Het Castelo de São Jorge is al een week lang een vertrouwd gezicht voor me. Ik laat het echter links liggen en begeef me 'buiten de muren', naar het São Vicente da Foraklooster. Mét kloostergang, dat spreekt voor zich. Hier vind ik de tegels die 38 fabels van La Fontaine uitbeelden. Ik lees enkele fabels. Vooral 'De hond en de ezel', 'De kip met de gouden eieren' en 'De ooievaar en de wolf' blijven bij. Verder heel wat fresco's, kunstvoorwerpen en vooral het mausoleum van de dynastie van Bragança, met de laatste koningin van Portugal, koningin Amalia. Aangrijpende tombe.
Van op het dak, tussen de twee torens, heb ik een 360° panorama: Cristo Rei en de bruggen, Alfama, de kasteelheuvel, het pantheon met de markt van de Dievegge, de wijk Alto Pina, de noordelijke buitenwijken, het schiereiland Setúbal en nog veel verder.
De namiddag loopt ten einde in de fadowijk, waar achter elke hoek een kunstzinnige verrassing wacht, waar overal de muziek der weemoed weerklinkt, waar de kersenginja het lekkerst smaakt, waar licht- en kleurspel het laatste woord krijgt (dat wordt wennen in het grauwe Vlaanderen).
Tijdens valavond volg ik nog steeds aangeschoten en vol verwondering trapjes en steegjes. Wanneer ik de Baixa bereik, waar Ericka me voor een expatavond heeft uitgenodigd, ebben de roze wolken weg uit mijn hoofd. Plots ben ik 'weer in een hoofdstad'. Alles komt terug. De meeting gaat door in de bar waarin ik een week geleden ging schuilen tijdens de stortbui bij de Bica. De eigenaar herkent me nog en verwelkomt me hartelijk. We ontmoeten expats van over heel Europa en Zuid-Amerika. Van Bica naar Alfama is het lang strompelen. Uit diverse bars nabij mijn hostel bezingen vrouwenstemmen de weemoed. Flarden fado die zonder omwegen een gevoelige snaar raken.
Laatste volledige dag en nog zoveel te zien. Het populaire vissersstadje Cascais bijvoorbeeld, aan de kust. Veel bootjes, palmbomen en charme enerzijds, evenveel massatoerisme en beton anderzijds. Maar daarom reis ik in maart. Er is een prestigieus park en een fort. De blauw-witte vuurtoren met wuivende palmbomen kan zo op een ansichtkaart.
Er wordt gevist van op de kliffen, met zicht op de 'weg' naar de rest van de wereld, via de welke Portugal zijn rijkdom vergaarde. Dit was het laatste stukje land van waar de boten konden worden uitgewuifd. Aan de Boca do Inferno, een kloof waarlangs schuimbekkende golven met veel lawaai hun intrede maken, kijk ik uit over de Cabo Raso en de blauwe oceaan, de onmetelijke snelweg naar Amerika. We zijn hier niet zo ver van het meest westelijke punt van continentaal Europa.

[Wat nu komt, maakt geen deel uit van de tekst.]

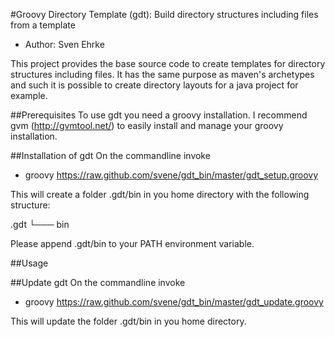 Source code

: #Groovy Directory Template (gdt): Build directory structures including files from a template

* Author: Sven Ehrke

This project provides the base source code to create templates for directory
structures including files. It has the same purpose as maven's archetypes and
such it is possible to create directory layouts for a java project for example.

##Prerequisites
To use gdt you need a groovy installation. I recommend gvm (http://gvmtool.net/) to easily install and manage your groovy
installation.

##Installation of gdt
On the commandline invoke

* groovy https://raw.github.com/svene/gdt_bin/master/gdt_setup.groovy

This will create a folder .gdt/bin in you home directory with the following structure:

  .gdt
  └─── bin

Please append .gdt/bin to your PATH environment variable.


##Usage


##Update gdt
On the commandline invoke

* groovy https://raw.github.com/svene/gdt_bin/master/gdt_update.groovy

This will update the folder .gdt/bin in you home directory.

The train slows, we're at Cais de Sodre. I've arrived in Lisbon but not at any conclusion. (Pessoa 57)

Hip Lissabon, met zijn kunstenaars, designers en barista's, heeft zich verschanst in LX Factory, een industrieel terrein onder de brug, met de nodige street art en onderkoelde beats. Omdat het niet altijd kloosters moeten zijn en omdat dit gewoon een van de coolste plekjes in Lissabon is.
Aan de andere kant van de stad ligt de futuristische wijk Parque das Nações langs de Taag. Sommige attracties dateren van Expo '98, het ene paviljoen is al opmerkelijker dan het andere... de toekomst is er al.
Verderop zie ik de hoogste toren van het land (145 m) en een 13 km lange brug, allebei vernoemd naar ontdekkingsreiziger Vasco da Gama, de trots der natie. Een kabelbaan boven de grens tussen land en water maakt het plaatje compleet. Op een terrasje geniet ik van een vinho quente (warme wijn) en mijn laatste pastel de nata.
In Alfama verdwaal ik van ginja naar ginja. Op een terras wordt een film of serie gedraaid. De actrice springt op het tafeltje en begint voor de acteur te dansen, waarna ze onder luid applaus van de figuranten beginnen te kussen.
In mijn hostel in Chiado zit de sfeer er al goed in wanneer ik arriveer. Free sangria is de oorzaak. Ik leer de Duitse Sonia kennen en vooral veel Brazilianen. Sonia en ik zakken af naar Pink Street en ik toon haar de boekenbar en de surrealistische club. "Je leeft om verhalen te vertellen", zegt ze. "Je bent je eigen personage." Ik antwoord dat dat precies is wat Pessoa zou zeggen. Ze bladert in het boek in het midden van de club. "En hij is altijd maagd gebleven?"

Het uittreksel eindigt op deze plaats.